▶ [EXERCISE DIRECTIONS]: Each line that contains the word "сразу" is to be copied from the records below.

Plain-text document sources:
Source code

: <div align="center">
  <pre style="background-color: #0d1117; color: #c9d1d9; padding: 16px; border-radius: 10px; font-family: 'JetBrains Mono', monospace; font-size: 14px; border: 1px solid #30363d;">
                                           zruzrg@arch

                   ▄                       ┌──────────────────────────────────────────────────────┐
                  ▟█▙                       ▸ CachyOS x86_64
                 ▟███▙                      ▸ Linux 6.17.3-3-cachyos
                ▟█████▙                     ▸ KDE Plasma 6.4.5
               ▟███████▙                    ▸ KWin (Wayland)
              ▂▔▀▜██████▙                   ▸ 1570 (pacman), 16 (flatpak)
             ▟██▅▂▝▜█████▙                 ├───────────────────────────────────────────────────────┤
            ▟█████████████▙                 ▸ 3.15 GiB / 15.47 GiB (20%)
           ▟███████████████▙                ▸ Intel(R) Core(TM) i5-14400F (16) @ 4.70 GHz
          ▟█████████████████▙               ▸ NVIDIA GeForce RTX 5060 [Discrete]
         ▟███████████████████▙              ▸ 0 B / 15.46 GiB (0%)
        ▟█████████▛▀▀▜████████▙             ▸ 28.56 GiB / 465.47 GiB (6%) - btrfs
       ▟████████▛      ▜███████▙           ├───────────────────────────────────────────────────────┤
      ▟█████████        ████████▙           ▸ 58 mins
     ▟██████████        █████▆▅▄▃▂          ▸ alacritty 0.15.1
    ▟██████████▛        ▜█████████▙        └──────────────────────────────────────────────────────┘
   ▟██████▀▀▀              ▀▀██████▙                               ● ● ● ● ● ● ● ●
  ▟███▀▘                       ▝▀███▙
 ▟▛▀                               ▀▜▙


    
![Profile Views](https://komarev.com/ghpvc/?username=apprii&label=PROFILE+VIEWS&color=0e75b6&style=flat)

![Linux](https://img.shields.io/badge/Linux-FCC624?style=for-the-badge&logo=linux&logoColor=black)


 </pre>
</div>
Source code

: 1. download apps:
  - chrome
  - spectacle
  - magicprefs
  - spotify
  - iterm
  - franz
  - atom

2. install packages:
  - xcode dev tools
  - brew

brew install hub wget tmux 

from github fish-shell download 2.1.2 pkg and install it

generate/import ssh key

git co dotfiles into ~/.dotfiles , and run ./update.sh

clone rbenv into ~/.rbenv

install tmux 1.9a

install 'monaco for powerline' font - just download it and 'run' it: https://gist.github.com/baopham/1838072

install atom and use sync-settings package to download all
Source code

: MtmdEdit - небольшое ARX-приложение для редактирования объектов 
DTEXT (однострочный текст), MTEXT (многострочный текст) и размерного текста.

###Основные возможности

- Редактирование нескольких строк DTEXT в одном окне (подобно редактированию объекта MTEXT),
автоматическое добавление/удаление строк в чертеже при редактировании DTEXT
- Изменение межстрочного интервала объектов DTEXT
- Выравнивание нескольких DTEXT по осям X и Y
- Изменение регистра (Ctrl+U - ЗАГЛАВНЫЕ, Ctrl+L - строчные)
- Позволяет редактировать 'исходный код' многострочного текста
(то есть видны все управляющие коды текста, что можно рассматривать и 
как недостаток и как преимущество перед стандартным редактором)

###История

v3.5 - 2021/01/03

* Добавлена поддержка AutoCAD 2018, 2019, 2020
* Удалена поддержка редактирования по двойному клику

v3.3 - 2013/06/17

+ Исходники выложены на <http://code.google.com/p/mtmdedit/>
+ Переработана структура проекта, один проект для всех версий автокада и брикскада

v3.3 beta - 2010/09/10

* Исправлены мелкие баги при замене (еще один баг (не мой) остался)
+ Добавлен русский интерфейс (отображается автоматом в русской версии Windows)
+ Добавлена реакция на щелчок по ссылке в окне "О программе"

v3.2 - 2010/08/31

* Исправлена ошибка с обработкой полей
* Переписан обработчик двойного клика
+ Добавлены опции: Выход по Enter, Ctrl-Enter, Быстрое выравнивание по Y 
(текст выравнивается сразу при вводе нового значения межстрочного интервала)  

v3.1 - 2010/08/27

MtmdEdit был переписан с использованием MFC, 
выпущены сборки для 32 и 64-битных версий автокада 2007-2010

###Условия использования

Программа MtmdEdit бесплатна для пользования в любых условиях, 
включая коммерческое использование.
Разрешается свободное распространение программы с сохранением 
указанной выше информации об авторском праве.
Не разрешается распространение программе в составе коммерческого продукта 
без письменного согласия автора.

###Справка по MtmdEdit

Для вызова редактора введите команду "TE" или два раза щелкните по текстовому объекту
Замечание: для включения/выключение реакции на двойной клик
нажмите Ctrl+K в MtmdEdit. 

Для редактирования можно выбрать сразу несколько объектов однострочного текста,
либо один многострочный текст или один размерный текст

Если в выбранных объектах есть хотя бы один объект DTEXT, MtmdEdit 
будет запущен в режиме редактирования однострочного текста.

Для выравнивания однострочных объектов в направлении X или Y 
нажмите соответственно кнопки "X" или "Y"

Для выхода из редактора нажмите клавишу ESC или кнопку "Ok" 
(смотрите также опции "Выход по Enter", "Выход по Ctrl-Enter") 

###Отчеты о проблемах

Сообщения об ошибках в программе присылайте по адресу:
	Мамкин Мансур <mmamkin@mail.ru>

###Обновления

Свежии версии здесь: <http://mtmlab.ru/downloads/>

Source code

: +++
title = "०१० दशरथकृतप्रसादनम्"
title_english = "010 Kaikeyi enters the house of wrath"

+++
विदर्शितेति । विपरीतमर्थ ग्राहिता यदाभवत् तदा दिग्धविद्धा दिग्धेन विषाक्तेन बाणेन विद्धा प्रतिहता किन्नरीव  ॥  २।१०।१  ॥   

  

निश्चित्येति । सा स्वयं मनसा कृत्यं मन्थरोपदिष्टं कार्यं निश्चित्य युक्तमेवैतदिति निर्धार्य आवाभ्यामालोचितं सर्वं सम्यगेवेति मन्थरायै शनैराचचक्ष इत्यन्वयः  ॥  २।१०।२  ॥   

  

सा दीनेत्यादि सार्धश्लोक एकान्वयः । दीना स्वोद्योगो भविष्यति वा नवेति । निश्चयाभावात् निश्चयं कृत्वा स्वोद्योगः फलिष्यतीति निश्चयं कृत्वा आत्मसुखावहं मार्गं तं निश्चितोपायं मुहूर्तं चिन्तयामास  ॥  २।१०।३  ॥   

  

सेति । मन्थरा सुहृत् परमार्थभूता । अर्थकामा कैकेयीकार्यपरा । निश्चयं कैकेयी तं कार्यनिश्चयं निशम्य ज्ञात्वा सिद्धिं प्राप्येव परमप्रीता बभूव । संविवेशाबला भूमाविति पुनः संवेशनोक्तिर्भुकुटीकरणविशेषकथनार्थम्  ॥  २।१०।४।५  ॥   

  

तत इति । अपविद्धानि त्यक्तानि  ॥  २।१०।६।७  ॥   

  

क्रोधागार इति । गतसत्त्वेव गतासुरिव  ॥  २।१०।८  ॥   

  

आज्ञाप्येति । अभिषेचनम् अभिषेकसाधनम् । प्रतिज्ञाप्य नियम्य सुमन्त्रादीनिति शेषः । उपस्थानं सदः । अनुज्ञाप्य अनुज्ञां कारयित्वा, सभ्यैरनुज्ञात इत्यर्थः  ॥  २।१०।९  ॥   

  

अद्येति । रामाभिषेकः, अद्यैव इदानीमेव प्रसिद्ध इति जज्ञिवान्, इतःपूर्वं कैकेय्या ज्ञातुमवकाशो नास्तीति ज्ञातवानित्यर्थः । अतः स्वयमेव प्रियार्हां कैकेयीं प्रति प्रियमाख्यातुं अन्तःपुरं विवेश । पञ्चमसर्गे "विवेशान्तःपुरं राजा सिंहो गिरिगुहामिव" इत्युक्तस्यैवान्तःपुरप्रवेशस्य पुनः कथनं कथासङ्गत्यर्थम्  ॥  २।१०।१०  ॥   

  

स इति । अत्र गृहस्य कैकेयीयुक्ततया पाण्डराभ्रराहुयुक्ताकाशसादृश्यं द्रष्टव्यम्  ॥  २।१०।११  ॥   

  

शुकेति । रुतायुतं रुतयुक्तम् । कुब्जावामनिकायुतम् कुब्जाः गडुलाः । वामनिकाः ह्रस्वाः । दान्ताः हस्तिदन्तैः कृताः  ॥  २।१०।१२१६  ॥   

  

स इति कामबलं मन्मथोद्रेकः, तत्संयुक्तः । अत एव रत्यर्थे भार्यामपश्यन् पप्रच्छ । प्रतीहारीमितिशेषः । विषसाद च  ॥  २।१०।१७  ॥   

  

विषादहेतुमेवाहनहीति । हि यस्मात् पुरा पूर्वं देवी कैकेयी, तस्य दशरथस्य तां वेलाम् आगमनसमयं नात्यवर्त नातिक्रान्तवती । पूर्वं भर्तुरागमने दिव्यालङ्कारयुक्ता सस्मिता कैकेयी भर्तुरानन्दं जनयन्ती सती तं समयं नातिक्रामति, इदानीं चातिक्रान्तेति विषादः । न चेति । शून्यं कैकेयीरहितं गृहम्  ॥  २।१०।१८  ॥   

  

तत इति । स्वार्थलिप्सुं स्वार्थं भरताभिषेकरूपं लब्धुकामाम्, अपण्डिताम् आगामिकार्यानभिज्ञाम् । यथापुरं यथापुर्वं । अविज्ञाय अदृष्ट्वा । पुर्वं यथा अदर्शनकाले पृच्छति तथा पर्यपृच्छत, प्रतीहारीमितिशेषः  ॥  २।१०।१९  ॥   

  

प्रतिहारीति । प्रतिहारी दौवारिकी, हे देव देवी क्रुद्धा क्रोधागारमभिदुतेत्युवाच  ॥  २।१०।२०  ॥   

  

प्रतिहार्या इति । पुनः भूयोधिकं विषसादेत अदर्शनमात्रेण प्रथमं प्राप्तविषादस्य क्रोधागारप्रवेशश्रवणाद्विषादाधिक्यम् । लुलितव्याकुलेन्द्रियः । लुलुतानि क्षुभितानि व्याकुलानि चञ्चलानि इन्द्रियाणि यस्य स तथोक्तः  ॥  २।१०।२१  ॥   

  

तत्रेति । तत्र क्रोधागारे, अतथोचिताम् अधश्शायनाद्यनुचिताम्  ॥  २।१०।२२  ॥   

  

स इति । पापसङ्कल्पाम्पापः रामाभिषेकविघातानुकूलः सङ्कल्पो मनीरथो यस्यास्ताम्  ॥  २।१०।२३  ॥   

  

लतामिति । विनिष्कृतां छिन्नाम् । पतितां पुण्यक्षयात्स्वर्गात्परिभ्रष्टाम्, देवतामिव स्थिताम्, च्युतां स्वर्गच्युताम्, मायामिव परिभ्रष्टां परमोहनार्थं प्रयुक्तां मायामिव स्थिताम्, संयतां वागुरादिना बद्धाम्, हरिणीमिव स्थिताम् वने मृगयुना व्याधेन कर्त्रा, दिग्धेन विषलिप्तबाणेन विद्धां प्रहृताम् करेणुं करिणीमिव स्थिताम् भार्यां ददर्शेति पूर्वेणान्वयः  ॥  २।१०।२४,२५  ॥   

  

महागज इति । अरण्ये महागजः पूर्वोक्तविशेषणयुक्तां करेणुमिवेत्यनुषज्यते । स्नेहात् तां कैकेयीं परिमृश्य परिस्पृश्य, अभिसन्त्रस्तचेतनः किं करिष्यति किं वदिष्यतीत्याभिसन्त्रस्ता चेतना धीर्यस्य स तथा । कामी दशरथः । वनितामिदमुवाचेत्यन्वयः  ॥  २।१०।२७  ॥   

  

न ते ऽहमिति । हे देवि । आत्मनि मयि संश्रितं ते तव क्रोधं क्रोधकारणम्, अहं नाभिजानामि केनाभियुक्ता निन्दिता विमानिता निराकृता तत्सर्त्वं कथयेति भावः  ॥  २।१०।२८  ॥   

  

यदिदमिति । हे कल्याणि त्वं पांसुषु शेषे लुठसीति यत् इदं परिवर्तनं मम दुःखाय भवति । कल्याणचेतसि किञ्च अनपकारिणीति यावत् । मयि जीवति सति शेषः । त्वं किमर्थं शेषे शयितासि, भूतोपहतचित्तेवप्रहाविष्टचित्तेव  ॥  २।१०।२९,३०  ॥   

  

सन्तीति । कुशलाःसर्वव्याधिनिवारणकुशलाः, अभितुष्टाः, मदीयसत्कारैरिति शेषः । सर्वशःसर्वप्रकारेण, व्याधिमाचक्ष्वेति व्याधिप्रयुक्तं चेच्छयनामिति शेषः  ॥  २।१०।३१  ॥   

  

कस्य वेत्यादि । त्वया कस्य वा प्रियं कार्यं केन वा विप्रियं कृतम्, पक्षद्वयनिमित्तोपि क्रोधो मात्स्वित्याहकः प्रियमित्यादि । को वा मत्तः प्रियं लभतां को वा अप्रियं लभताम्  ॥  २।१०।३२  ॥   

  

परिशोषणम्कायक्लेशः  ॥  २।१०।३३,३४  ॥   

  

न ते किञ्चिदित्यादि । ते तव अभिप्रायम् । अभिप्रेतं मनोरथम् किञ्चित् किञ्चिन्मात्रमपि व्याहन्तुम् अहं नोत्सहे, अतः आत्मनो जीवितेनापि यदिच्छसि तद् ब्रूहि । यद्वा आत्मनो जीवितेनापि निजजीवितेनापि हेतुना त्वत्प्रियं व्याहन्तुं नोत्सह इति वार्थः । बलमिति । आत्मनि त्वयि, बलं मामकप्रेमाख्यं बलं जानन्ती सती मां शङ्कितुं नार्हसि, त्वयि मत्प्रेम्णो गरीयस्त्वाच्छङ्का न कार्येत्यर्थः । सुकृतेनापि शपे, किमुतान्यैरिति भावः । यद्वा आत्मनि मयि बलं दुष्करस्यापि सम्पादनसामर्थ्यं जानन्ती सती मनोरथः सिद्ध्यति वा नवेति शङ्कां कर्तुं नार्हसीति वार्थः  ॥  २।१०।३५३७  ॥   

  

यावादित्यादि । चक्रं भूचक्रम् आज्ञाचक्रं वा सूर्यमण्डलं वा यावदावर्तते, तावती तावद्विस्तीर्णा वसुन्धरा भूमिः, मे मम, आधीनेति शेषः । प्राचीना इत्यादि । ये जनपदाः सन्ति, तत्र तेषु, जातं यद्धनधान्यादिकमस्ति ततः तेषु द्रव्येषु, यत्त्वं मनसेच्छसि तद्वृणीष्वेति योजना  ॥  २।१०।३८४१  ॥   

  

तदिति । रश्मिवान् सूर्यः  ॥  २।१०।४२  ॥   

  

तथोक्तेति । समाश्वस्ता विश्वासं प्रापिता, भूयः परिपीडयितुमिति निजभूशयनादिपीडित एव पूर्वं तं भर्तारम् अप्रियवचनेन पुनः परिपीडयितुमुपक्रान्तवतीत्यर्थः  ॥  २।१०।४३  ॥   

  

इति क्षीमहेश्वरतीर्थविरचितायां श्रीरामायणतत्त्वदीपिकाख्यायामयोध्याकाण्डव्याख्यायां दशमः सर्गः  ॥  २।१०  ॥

▶ [SOLUTION TO THIS PROBLEM]:
(текст выравнивается сразу при вводе нового значения межстрочного интервала)  
Для редактирования можно выбрать сразу несколько объектов однострочного текста,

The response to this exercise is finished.